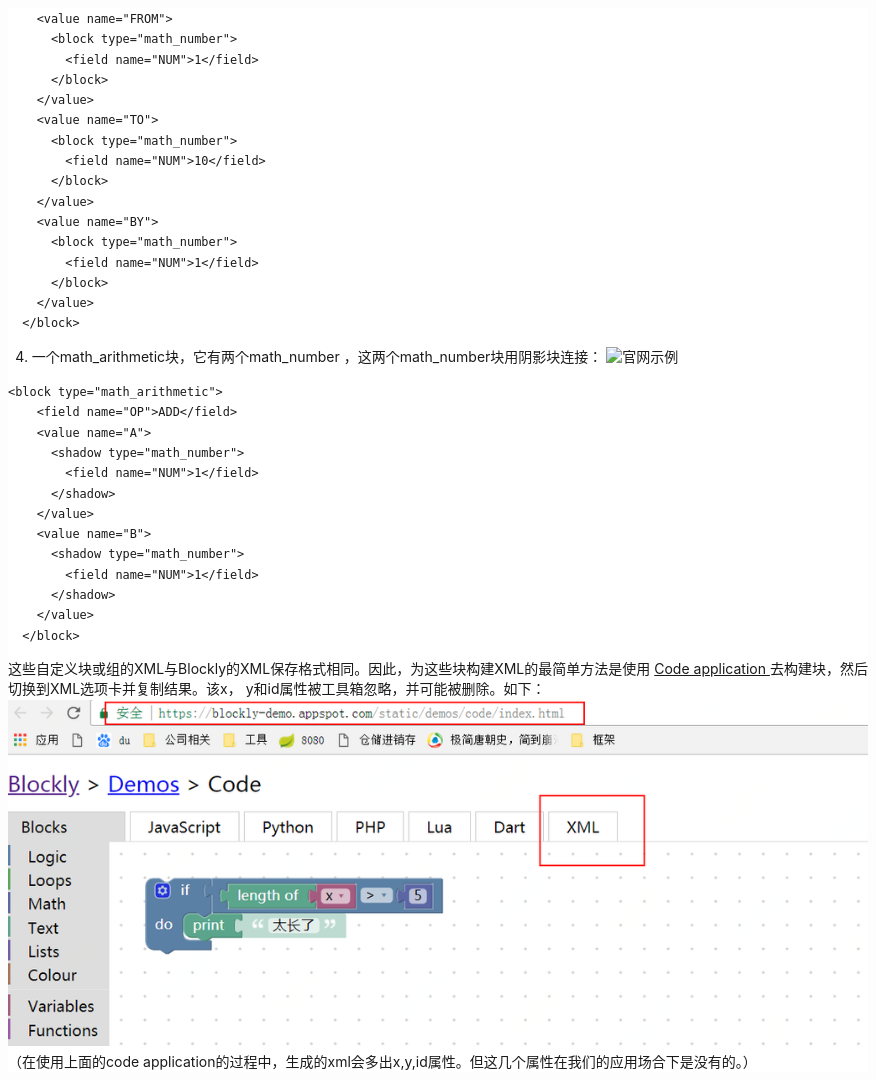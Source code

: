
 ```
    <value name="FROM">
      <block type="math_number">
        <field name="NUM">1</field>
      </block>
    </value>
    <value name="TO">
      <block type="math_number">
        <field name="NUM">10</field>
      </block>
    </value>
    <value name="BY">
      <block type="math_number">
        <field name="NUM">1</field>
      </block>
    </value>
  </block>
```
4. 一个math_arithmetic块，它有两个math_number ，这两个math_number块用阴影块连接：
![官网示例](https://developers.google.com/blockly/images/42.png)
```
<block type="math_arithmetic">
    <field name="OP">ADD</field>
    <value name="A">
      <shadow type="math_number">
        <field name="NUM">1</field>
      </shadow>
    </value>
    <value name="B">
      <shadow type="math_number">
        <field name="NUM">1</field>
      </shadow>
    </value>
  </block>
```
这些自定义块或组的XML与Blockly的XML保存格式相同。因此，为这些块构建XML的最简单方法是使用 [Code application ](https://blockly-demo.appspot.com/static/demos/code/index.html)去构建块，然后切换到XML选项卡并复制结果。该x， y和id属性被工具箱忽略，并可能被删除。如下：
![Code application](img/9.code生成器.png)
（在使用上面的code application的过程中，生成的xml会多出x,y,id属性。但这几个属性在我们的应用场合下是没有的。）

**What is required:**
Search the listing above for "https" and copy every line that holds it.

**Solution:**
![官网示例](https://developers.google.com/blockly/images/42.png)
这些自定义块或组的XML与Blockly的XML保存格式相同。因此，为这些块构建XML的最简单方法是使用 [Code application ](https://blockly-demo.appspot.com/static/demos/code/index.html)去构建块，然后切换到XML选项卡并复制结果。该x， y和id属性被工具箱忽略，并可能被删除。如下：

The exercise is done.